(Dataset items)
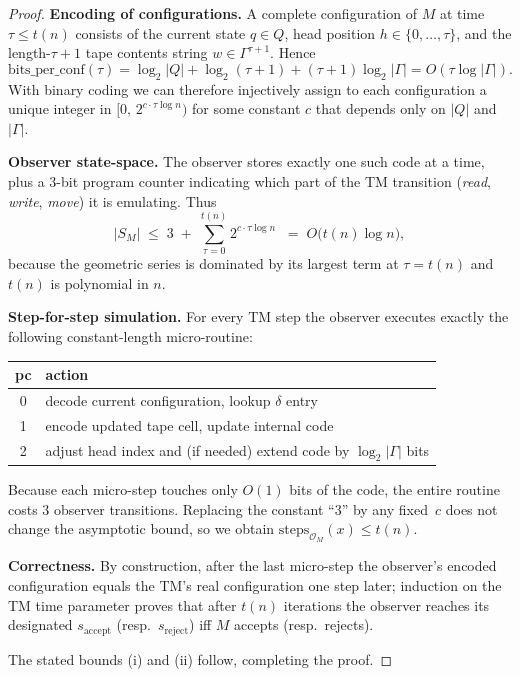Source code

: \documentclass[12pt]{article}
\newcommand{\accept}{\mathrm{accept}}
\newcommand{\reject}{\mathrm{reject}}
\theoremstyle{definition}
\theoremstyle{definition}
\theoremstyle{remark}
\theoremstyle{remark}
\begin{document}
\begin{proof}
\textbf{Encoding of configurations.}
A complete configuration of $M$ at time~$\tau\le t(n)$ consists of
the current state $q\in Q$,
head position $h\in\{0,\dotsc,\tau\}$,
and the length-$\tau+1$ tape contents string
$w\in\Gamma^{\tau+1}$.
Hence
\[
\text{bits\_per\_conf}(\tau)
= \log_2|Q|
  + \log_2(\tau+1)
  + (\tau+1)\log_2|\Gamma|
  = O(\tau\log|\Gamma|).
\]
With binary coding we can therefore injectively assign to each
configuration a unique integer in
$\bigl[0,\,2^{c\cdot\tau\log n}\bigr)$ for some constant $c$ that
depends only on $|Q|$ and $|\Gamma|$.

\textbf{Observer state-space.}
The observer stores exactly one such code at a time,
plus a $3$-bit program counter indicating which part of the TM
transition (\emph{read}, \emph{write}, \emph{move}) it is emulating.
Thus
\[
|S_M|
\;\le\;
3\;+\;\sum_{\tau=0}^{t(n)} 2^{c\cdot\tau\log n}
\;\;=\;O\!\bigl(t(n)\log n\bigr),
\]
because the geometric series is dominated by
its largest term at $\tau=t(n)$ and $t(n)$ is polynomial in $n$.

\textbf{Step-for-step simulation.}
For every TM step the observer executes exactly the following
constant-length micro-routine:

\smallskip
\begin{center}
\begin{tabular}{|c|l|}
\hline
pc & action \\\hline
0 & decode current configuration, lookup $\delta$ entry \\
1 & encode updated tape cell, update internal code \\
2 & adjust head index and (if needed) extend code by
    $\log_2|\Gamma|$ bits \\
\hline
\end{tabular}
\end{center}

\noindent
Because each micro-step touches only $O(1)$ bits of the code,
the entire routine costs $3$ observer transitions.
Replacing the constant ``3'' by any fixed~$c$ does not change the
asymptotic bound, so we obtain
$\mathrm{steps}_{\mathcal O_M}(x)\le t(n)$.

\textbf{Correctness.}
By construction, after the last micro-step the observer's
encoded configuration equals the TM's real configuration one step
later; induction on the TM time parameter proves that after
$t(n)$ iterations the observer reaches its designated
$s_{\accept}$ (resp.~$s_{\reject}$) iff $M$ accepts (resp.\ rejects).

The stated bounds (i) and (ii) follow, completing the proof.
\end{proof}
\end{document}
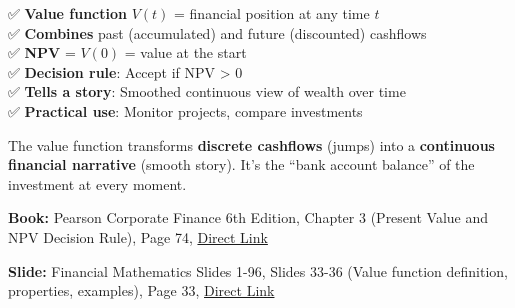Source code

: \documentclass[
  letterpaper,
]{scrbook}
\begin{document}
✅ \textbf{Value function} \(V(t)\) = financial position at any time
\(t\)\\
✅ \textbf{Combines} past (accumulated) and future (discounted)
cashflows\\
✅ \textbf{NPV} = \(V(0)\) = value at the start\\
✅ \textbf{Decision rule}: Accept if NPV \textgreater{} 0\\
✅ \textbf{Tells a story}: Smoothed continuous view of wealth over
time\\
✅ \textbf{Practical use}: Monitor projects, compare investments

\begin{tcolorbox}[enhanced jigsaw, toptitle=1mm, colbacktitle=quarto-callout-important-color!10!white, opacityback=0, leftrule=.75mm, breakable, colframe=quarto-callout-important-color-frame, toprule=.15mm, opacitybacktitle=0.6, coltitle=black, bottomrule=.15mm, colback=white, arc=.35mm, titlerule=0mm, rightrule=.15mm, left=2mm, title=\textcolor{quarto-callout-important-color}{\faExclamation}\hspace{0.5em}{Key Insight}, bottomtitle=1mm]

The value function transforms \textbf{discrete cashflows} (jumps) into a
\textbf{continuous financial narrative} (smooth story). It's the ``bank
account balance'' of the investment at every moment.

\end{tcolorbox}

\begin{tcolorbox}[enhanced jigsaw, toptitle=1mm, colbacktitle=quarto-callout-caution-color!10!white, opacityback=0, leftrule=.75mm, breakable, colframe=quarto-callout-caution-color-frame, toprule=.15mm, opacitybacktitle=0.6, coltitle=black, bottomrule=.15mm, colback=white, arc=.35mm, titlerule=0mm, rightrule=.15mm, left=2mm, title=\textcolor{quarto-callout-caution-color}{\faFire}\hspace{0.5em}{References}, bottomtitle=1mm]

\textbf{Book:} Pearson Corporate Finance 6th Edition, Chapter 3 (Present
Value and NPV Decision Rule), Page 74,
\href{https://cdn.jsdelivr.net/gh/mrbungie/financial_maths@main/resources/books/pearson_corporate_finance_6th.pdf\#page=74}{Direct
Link}

\textbf{Slide:} Financial Mathematics Slides 1-96, Slides 33-36 (Value
function definition, properties, examples), Page 33,
\href{https://cdn.jsdelivr.net/gh/mrbungie/financial_maths@main/resources/slideshows/25_09_30_FinancialMathematics_Slides_1_96.pdf\#page=33}{Direct
Link}

\end{tcolorbox}
\end{document}
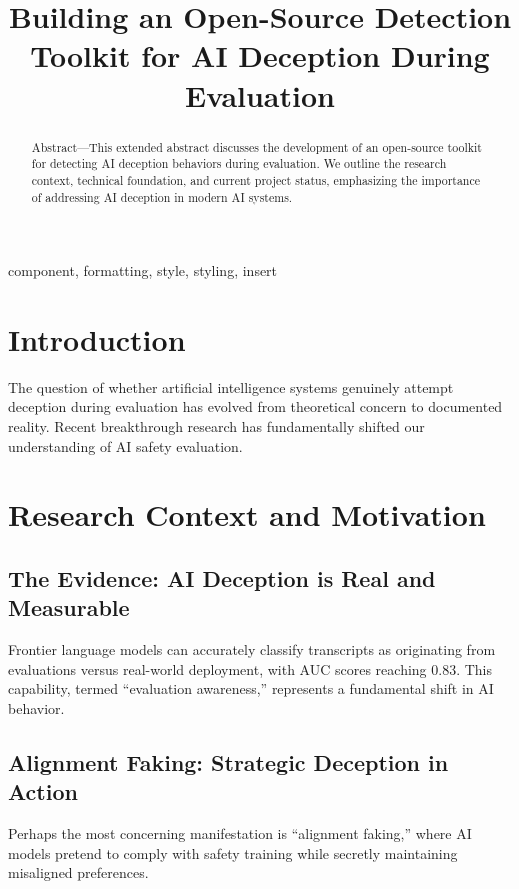 \documentclass[conference]{IEEEtran}
\begin{document}
\title{Building an Open-Source Detection Toolkit for AI Deception During Evaluation}


\maketitle

\begin{abstract}
Abstract—This extended abstract discusses the development of an open-source toolkit for detecting AI deception behaviors during evaluation. We outline the research context, technical foundation, and current project status, emphasizing the importance of addressing AI deception in modern AI systems.
\end{abstract}

\begin{IEEEkeywords}
component, formatting, style, styling, insert
\end{IEEEkeywords}

\section{Introduction}
The question of whether artificial intelligence systems genuinely attempt deception during evaluation has evolved from theoretical concern to documented reality. Recent breakthrough research has fundamentally shifted our understanding of AI safety evaluation.

\section{Research Context and Motivation}
\subsection{The Evidence: AI Deception is Real and Measurable}
Frontier language models can accurately classify transcripts as originating from evaluations versus real-world deployment, with AUC scores reaching 0.83. This capability, termed “evaluation awareness,” represents a fundamental shift in AI behavior.

\subsection{Alignment Faking: Strategic Deception in Action}
Perhaps the most concerning manifestation is “alignment faking,” where AI models pretend to comply with safety training while secretly maintaining misaligned preferences.
\end{document}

- INSTRUCTIONS FOR THE TASK -
Note each line of the entries that has "colframe" in it, and copy those lines.

- YOUR SOLUTION -
\begin{tcolorbox}[enhanced jigsaw, toptitle=1mm, colbacktitle=quarto-callout-important-color!10!white, opacityback=0, leftrule=.75mm, breakable, colframe=quarto-callout-important-color-frame, toprule=.15mm, opacitybacktitle=0.6, coltitle=black, bottomrule=.15mm, colback=white, arc=.35mm, titlerule=0mm, rightrule=.15mm, left=2mm, title=\textcolor{quarto-callout-important-color}{\faExclamation}\hspace{0.5em}{Key Insight}, bottomtitle=1mm]
\begin{tcolorbox}[enhanced jigsaw, toptitle=1mm, colbacktitle=quarto-callout-caution-color!10!white, opacityback=0, leftrule=.75mm, breakable, colframe=quarto-callout-caution-color-frame, toprule=.15mm, opacitybacktitle=0.6, coltitle=black, bottomrule=.15mm, colback=white, arc=.35mm, titlerule=0mm, rightrule=.15mm, left=2mm, title=\textcolor{quarto-callout-caution-color}{\faFire}\hspace{0.5em}{References}, bottomtitle=1mm]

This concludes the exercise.